Some further explanation

This was our third occupation in four years, but was quite different from the previous two, when Bob Kerrey was the university president. The issues then had much more to do with the tension between Kerrey, on the one hand, and the students and the faculty, on the other. The local and national contexts were also very different. Now the New School occupation has occurred at the time of the broad social movement that is Occupy Wall Street. While President Kerry called in the police, to the deep consternation of The New School community, David Van Zandt, was much more open and understanding. His first response as reported to the Times: “As long as they’re not disrupting the educational functions of the university they can stay… It’s a tough time for students right now, and we’re aware of that. These are big social issues.” And he followed with a series of additional statements in which he sought common ground with the occupiers, attempting to avoid conflict. Yet, perhaps inevitably, there was conflict and controversy. The different perspectives are illuminating.

The occupation was from the outset planned and executed by the “All City Student Occupation.” This is an overarching body of the NYC university students. They are not necessarily representative, but are linked to all the individual school assemblies. They posted a series of statements throughout the course of the occupation.The New School General Assembly reposted from there and at its own site. These sites provided a student view of the occupation, until a fateful General Assembly in which the pressing issue was whether to accept or reject an offer by Van Zandt of moving and limiting the action. A telling majority accepted the offer. A committed minority questioned the legitimacy of the decision and stayed.

At the GA: there were about 150 people. The vote accepting the Van Zandt offer was about 90 yes and 25 no. The vote wasn’t completely clear, though those in favor clearly prevailed. The discussion at some points was civil and reasonable, at other points, not.
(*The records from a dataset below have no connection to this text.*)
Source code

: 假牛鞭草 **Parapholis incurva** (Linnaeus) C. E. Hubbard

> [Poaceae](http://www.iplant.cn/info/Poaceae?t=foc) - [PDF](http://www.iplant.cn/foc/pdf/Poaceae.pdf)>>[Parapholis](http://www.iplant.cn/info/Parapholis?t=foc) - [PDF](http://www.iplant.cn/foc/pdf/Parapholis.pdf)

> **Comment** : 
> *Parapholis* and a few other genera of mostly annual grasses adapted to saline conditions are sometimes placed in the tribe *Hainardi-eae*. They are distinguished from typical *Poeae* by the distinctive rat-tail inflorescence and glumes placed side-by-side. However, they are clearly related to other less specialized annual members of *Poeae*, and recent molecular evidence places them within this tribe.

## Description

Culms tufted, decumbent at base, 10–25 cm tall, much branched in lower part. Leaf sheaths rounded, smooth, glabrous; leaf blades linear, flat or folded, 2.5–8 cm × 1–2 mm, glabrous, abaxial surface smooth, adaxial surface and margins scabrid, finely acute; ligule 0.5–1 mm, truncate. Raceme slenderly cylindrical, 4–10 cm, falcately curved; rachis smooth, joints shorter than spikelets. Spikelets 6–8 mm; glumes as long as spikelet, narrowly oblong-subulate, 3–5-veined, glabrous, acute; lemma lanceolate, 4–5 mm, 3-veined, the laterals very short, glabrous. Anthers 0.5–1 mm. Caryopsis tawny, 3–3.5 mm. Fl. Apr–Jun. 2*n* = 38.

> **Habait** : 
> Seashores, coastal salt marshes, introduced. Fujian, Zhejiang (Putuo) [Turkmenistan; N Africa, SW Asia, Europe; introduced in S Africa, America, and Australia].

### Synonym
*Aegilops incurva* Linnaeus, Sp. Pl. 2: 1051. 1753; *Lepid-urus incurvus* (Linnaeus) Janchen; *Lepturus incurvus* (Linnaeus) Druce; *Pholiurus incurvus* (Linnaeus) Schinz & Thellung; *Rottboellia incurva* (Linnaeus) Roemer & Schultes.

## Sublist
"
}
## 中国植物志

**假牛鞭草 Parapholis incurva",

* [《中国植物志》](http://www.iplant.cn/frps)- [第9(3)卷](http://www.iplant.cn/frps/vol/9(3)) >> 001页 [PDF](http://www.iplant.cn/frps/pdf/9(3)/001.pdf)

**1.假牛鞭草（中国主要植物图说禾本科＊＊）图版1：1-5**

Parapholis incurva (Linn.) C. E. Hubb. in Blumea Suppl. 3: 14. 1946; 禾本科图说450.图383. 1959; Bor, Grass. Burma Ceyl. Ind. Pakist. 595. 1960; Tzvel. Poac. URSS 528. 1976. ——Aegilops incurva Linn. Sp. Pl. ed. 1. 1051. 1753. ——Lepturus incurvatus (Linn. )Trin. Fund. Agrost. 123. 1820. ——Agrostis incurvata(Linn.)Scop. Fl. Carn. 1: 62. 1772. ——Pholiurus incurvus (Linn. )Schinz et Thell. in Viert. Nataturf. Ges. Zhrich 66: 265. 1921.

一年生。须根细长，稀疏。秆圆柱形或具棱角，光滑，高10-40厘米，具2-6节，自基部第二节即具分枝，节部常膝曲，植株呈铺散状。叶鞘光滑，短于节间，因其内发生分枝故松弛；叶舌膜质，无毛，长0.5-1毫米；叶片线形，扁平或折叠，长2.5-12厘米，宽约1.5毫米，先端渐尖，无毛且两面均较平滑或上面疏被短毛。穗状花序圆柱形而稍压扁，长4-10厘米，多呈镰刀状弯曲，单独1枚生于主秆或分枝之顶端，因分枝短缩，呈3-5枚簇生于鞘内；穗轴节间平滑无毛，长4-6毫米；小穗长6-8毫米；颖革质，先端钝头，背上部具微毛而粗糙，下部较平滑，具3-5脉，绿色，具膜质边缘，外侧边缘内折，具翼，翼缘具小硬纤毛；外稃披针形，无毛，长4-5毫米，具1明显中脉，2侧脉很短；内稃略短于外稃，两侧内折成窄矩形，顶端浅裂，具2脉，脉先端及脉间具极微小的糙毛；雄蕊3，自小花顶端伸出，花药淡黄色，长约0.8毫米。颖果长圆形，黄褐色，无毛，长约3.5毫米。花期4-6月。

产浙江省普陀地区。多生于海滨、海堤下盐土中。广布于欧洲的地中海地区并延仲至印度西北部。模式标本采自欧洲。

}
Then things became difficult. In the night of Nov 22, a group of the “no voters” decided to stay. Most of the participants by then had vacated 90 Fifth. They left or moved to the Kellen Gallery. The remaining 90 5th Ave occupiers opened a new blog and published statements there.

The students, both activists and non-activists, were split on the occupation. Although they overwhelmingly are, along with the faculty, very supportive of OWS, the occupation of The New School was not as broadly supported. Among many of the faculty, including me, there was the additional factor: strong support for the way David Van Zandt has handled the crisis, always supporting the mission of the school, which includes its traditional openness to progressive social, political and cultural expression and action, coupled with a strong commitment to its various educational divisions and programs.

In the end, my ambivalence about the occupation turned to opposition, not understanding the justification of occupation, being appalled by what some did in the occupied space, supporting the President’s response, wanting to minimize the negative impact of the occupation on my intellectual home, while still supporting the project of OWS.  I think this was the conclusion of many, probably most, of my colleagues and students. I look forward to further informed reflection on the issues involved here, which are far from settled at The New School, and beyond.